**Your assignment:**
Read the lines below. Copy out any that hold the string "newsletter".

=== Recorded data ===

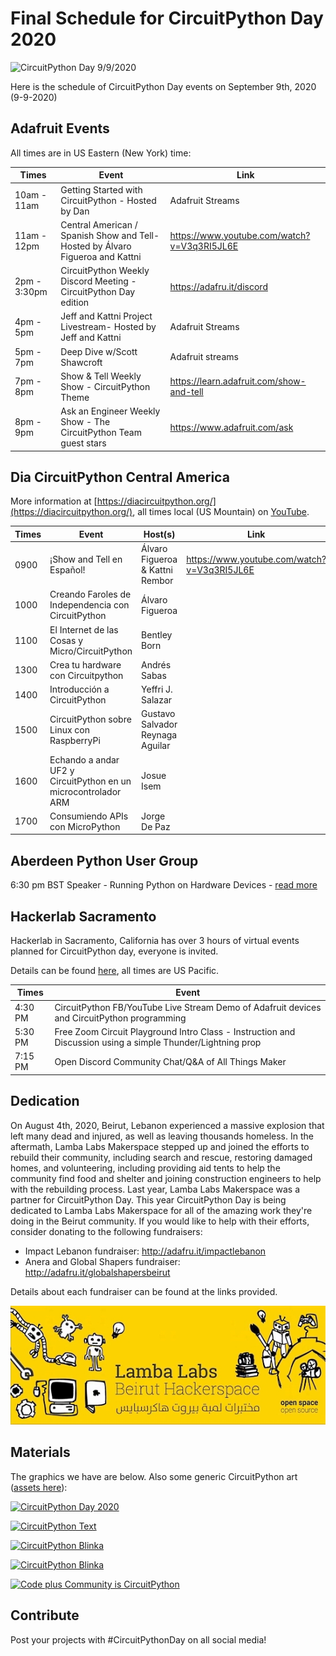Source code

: # Final Schedule for CircuitPython Day 2020

<img width="550" src="assets/20200825/20200825cpday.jpg" alt="CircuitPython Day 9/9/2020">

Here is the schedule of CircuitPython Day events on September 9th, 2020 (9-9-2020)

## Adafruit Events

All times are in US Eastern (New York) time:

| Times | Event| Link |
|---|---|---|
| 10am - 11am	| Getting Started with CircuitPython - Hosted by Dan| Adafruit Streams |
| 11am - 12pm	| Central American / Spanish Show and Tell- Hosted by Álvaro Figueroa and Kattni| https://www.youtube.com/watch?v=V3q3RI5JL6E |
| 2pm - 3:30pm | CircuitPython Weekly Discord Meeting -	CircuitPython Day edition	| https://adafru.it/discord |
| 4pm - 5pm | Jeff and Kattni Project Livestream- Hosted by Jeff and Kattni | Adafruit Streams |
| 5pm - 7pm | Deep Dive w/Scott Shawcroft	| Adafruit streams | 
| 7pm - 8pm | Show & Tell Weekly Show	- CircuitPython Theme | https://learn.adafruit.com/show-and-tell |
| 8pm - 9pm | Ask an Engineer Weekly Show -	The CircuitPython Team guest stars |	https://www.adafruit.com/ask |

## Dia CircuitPython Central America

More information at [https://diacircuitpython.org/](https://diacircuitpython.org/), all times local (US Mountain) on [YouTube](https://www.youtube.com/channel/UCeZ-Wk1LyK2lnm5x4BCbyGA).

| Times | Event| Host(s) | Link |
|---|---|---|---|
| 0900 | ¡Show and Tell en Español! | Álvaro Figueroa & Kattni Rembor | https://www.youtube.com/watch?v=V3q3RI5JL6E |
| 1000 | Creando Faroles de Independencia con CircuitPython | Álvaro Figueroa |  |
| 1100 | El Internet de las Cosas y Micro/CircuitPython | Bentley Born | |
| 1300 | Crea tu hardware con Circuitpython | Andrés Sabas | |
| 1400 | Introducción a CircuitPython | Yeffri J. Salazar | |
| 1500 | CircuitPython sobre Linux con RaspberryPi | Gustavo Salvador Reynaga Aguilar | |
| 1600 | Echando a andar UF2 y CircuitPython en un microcontrolador ARM | Josue Isem | |
| 1700 | Consumiendo APIs con MicroPython | Jorge De Paz | |

## Aberdeen Python User Group

6:30 pm BST Speaker -  Running Python on Hardware Devices - [read more](https://ti.to/code-the-city/aberdeen-python-user-group-sept-2020)

## Hackerlab Sacramento

Hackerlab in Sacramento, California has over 3 hours of virtual events planned for CircuitPython day, everyone is invited.

Details can be found [here](https://www.hackerlab.org/en/blog/read/1376035664/hacker-lab-celebrates-circuit-python-day), all times are US Pacific.

| Times | Event|
|---|---|
| 4:30 PM | CircuitPython FB/YouTube Live Stream Demo of Adafruit devices and CircuitPython programming |
| 5:30 PM | Free Zoom Circuit Playground Intro Class - Instruction and Discussion using a simple Thunder/Lightning prop |
| 7:15 PM | Open Discord Community Chat/Q&A of All Things Maker |

##  Dedication

On August 4th, 2020, Beirut, Lebanon experienced a massive explosion that left many dead and injured, as well as leaving thousands homeless. 
In the aftermath, Lamba Labs Makerspace stepped up and joined the efforts to rebuild their community, including search and rescue, 
restoring damaged homes, and volunteering, including providing aid tents to help the community find food and shelter and 
joining construction engineers to help with the rebuilding process. Last year, Lamba Labs Makerspace was a partner for CircuitPython Day.
This year CircuitPython Day is being dedicated to Lamba Labs Makerspace for all of the amazing work they're doing in the Beirut community. 
If you would like to help with their efforts, consider donating to the following fundraisers:

* Impact Lebanon fundraiser: http://adafru.it/impactlebanon
* Anera and Global Shapers fundraiser: http://adafru.it/globalshapersbeirut

Details about each fundraiser can be found at the links provided.

[![Lamba Labs Makerspace](assets/20200908/20200908lamba.jpg)](https://twitter.com/LambaLabs)


## Materials

The graphics we have are below. Also some generic CircuitPython art ([assets here](https://github.com/adafruit/circuitpython-weekly-newsletter/tree/gh-pages/assets/CPday2020)):

[![CircuitPython Day 2020](assets/CPday2020/CPDay2020.jpg)](https://github.com/adafruit/circuitpython-weekly-newsletter/edit/gh-pages/circuitpythonday2020.md)

[![CircuitPython Text](assets/CPday2020/CircuitPython_Text.png)](https://github.com/adafruit/circuitpython-weekly-newsletter/edit/gh-pages/circuitpythonday2020.md)

[![CircuitPython Blinka](assets/CPday2020/adafruit_blinka.PNG)](https://github.com/adafruit/circuitpython-weekly-newsletter/edit/gh-pages/circuitpythonday2020.md)

[![CircuitPython Blinka](assets/CPday2020/blinka-transparent.png)](https://github.com/adafruit/circuitpython-weekly-newsletter/edit/gh-pages/circuitpythonday2020.md)

[![Code plus Community is CircuitPython](assets/CPday2020/code+community.jpg)](https://github.com/adafruit/circuitpython-weekly-newsletter/edit/gh-pages/circuitpythonday2020.md)

## Contribute

Post your projects with #CircuitPythonDay on all social media!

===

**Response:**
The graphics we have are below. Also some generic CircuitPython art ([assets here](https://github.com/adafruit/circuitpython-weekly-newsletter/tree/gh-pages/assets/CPday2020)):
[![CircuitPython Day 2020](assets/CPday2020/CPDay2020.jpg)](https://github.com/adafruit/circuitpython-weekly-newsletter/edit/gh-pages/circuitpythonday2020.md)
[![CircuitPython Text](assets/CPday2020/CircuitPython_Text.png)](https://github.com/adafruit/circuitpython-weekly-newsletter/edit/gh-pages/circuitpythonday2020.md)
[![CircuitPython Blinka](assets/CPday2020/adafruit_blinka.PNG)](https://github.com/adafruit/circuitpython-weekly-newsletter/edit/gh-pages/circuitpythonday2020.md)
[![CircuitPython Blinka](assets/CPday2020/blinka-transparent.png)](https://github.com/adafruit/circuitpython-weekly-newsletter/edit/gh-pages/circuitpythonday2020.md)
[![Code plus Community is CircuitPython](assets/CPday2020/code+community.jpg)](https://github.com/adafruit/circuitpython-weekly-newsletter/edit/gh-pages/circuitpythonday2020.md)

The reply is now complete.